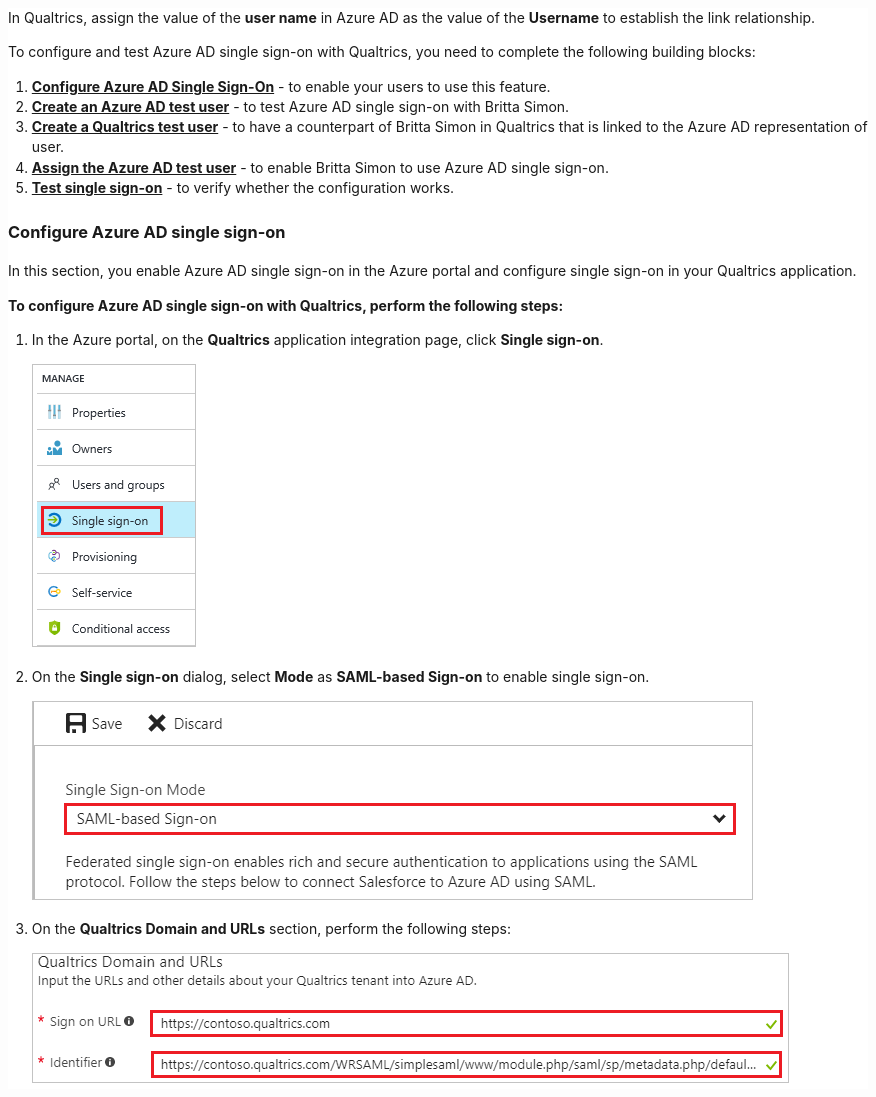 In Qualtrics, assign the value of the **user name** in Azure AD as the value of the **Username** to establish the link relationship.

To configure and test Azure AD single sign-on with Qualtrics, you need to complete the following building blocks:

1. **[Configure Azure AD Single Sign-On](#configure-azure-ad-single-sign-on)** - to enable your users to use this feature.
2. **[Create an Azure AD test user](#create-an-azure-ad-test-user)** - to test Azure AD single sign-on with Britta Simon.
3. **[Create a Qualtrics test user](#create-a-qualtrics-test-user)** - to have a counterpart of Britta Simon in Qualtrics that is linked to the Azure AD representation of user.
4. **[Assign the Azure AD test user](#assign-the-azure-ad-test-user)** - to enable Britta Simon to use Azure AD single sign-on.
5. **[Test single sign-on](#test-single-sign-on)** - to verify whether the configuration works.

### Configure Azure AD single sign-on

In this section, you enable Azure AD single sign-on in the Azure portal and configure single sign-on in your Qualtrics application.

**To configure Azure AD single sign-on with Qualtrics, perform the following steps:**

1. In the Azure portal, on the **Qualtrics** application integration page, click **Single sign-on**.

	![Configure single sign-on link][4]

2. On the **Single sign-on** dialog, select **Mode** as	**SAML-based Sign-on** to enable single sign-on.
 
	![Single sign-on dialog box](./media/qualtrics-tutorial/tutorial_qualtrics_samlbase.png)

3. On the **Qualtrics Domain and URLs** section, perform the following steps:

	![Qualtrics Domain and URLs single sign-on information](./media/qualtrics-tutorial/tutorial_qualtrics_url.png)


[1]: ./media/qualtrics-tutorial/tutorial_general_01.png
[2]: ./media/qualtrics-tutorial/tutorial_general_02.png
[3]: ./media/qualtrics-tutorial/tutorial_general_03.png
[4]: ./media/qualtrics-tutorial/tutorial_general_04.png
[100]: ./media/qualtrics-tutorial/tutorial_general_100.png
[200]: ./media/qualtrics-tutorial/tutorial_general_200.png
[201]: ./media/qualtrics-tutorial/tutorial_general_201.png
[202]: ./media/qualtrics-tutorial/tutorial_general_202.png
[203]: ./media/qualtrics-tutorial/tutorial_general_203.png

--

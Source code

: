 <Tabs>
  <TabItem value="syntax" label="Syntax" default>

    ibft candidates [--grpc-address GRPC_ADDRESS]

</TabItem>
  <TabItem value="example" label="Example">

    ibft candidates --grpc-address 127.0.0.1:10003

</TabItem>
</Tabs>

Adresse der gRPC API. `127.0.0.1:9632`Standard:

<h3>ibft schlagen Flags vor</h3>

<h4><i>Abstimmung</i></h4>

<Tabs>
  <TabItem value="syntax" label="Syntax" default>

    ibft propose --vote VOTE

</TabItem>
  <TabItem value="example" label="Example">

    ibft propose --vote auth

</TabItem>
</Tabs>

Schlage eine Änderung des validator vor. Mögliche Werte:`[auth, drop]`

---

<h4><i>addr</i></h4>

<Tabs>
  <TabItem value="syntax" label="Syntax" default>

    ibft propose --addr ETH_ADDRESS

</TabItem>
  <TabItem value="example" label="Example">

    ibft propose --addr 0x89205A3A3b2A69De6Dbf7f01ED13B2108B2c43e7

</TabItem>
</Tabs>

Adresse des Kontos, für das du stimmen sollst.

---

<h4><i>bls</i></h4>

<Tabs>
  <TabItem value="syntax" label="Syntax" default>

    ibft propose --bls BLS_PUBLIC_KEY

---

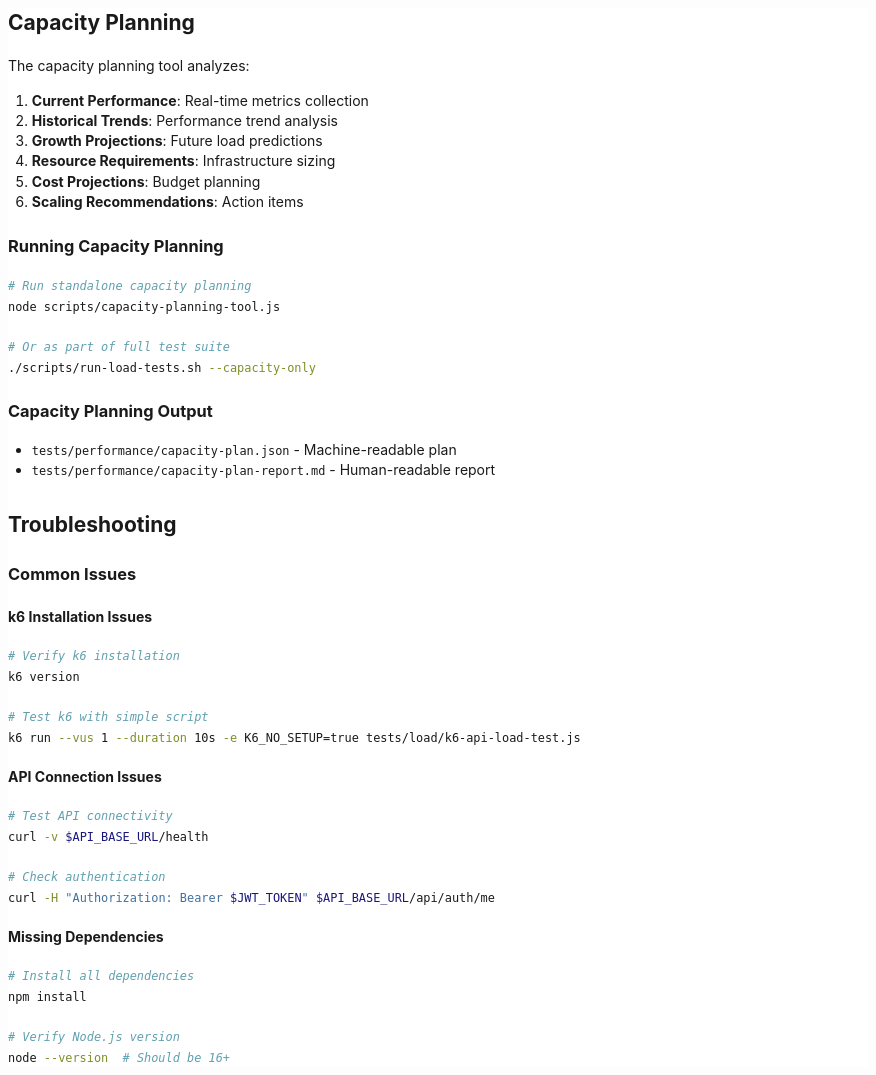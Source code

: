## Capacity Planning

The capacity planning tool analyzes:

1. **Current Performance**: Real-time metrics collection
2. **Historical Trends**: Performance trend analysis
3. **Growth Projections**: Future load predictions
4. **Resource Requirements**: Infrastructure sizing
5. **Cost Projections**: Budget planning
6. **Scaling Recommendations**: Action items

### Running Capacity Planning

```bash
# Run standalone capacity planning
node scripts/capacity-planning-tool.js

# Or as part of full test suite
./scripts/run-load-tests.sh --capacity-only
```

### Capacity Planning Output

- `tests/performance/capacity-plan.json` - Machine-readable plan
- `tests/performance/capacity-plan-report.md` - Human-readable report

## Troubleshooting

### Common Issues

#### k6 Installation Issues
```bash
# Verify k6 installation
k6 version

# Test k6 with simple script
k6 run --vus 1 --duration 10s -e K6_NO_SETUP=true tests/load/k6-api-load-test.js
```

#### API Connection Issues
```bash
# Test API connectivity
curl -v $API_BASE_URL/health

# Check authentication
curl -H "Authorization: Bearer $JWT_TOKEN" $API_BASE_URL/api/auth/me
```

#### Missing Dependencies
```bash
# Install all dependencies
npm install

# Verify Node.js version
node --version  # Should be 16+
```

● WORK ITEM
All that is wanted is the stretch of lines above from the one containing "the following steps:**" through the one containing "[201]: ./media/qualtrics-tutorial/tutorial_general_201.png", duplicated exactly.

● RESPONSE TO THIS EXERCISE
**To configure Azure AD single sign-on with Qualtrics, perform the following steps:**

1. In the Azure portal, on the **Qualtrics** application integration page, click **Single sign-on**.

	![Configure single sign-on link][4]

2. On the **Single sign-on** dialog, select **Mode** as	**SAML-based Sign-on** to enable single sign-on.
 
	![Single sign-on dialog box](./media/qualtrics-tutorial/tutorial_qualtrics_samlbase.png)

3. On the **Qualtrics Domain and URLs** section, perform the following steps:

	![Qualtrics Domain and URLs single sign-on information](./media/qualtrics-tutorial/tutorial_qualtrics_url.png)


[1]: ./media/qualtrics-tutorial/tutorial_general_01.png
[2]: ./media/qualtrics-tutorial/tutorial_general_02.png
[3]: ./media/qualtrics-tutorial/tutorial_general_03.png
[4]: ./media/qualtrics-tutorial/tutorial_general_04.png
[100]: ./media/qualtrics-tutorial/tutorial_general_100.png
[200]: ./media/qualtrics-tutorial/tutorial_general_200.png
[201]: ./media/qualtrics-tutorial/tutorial_general_201.png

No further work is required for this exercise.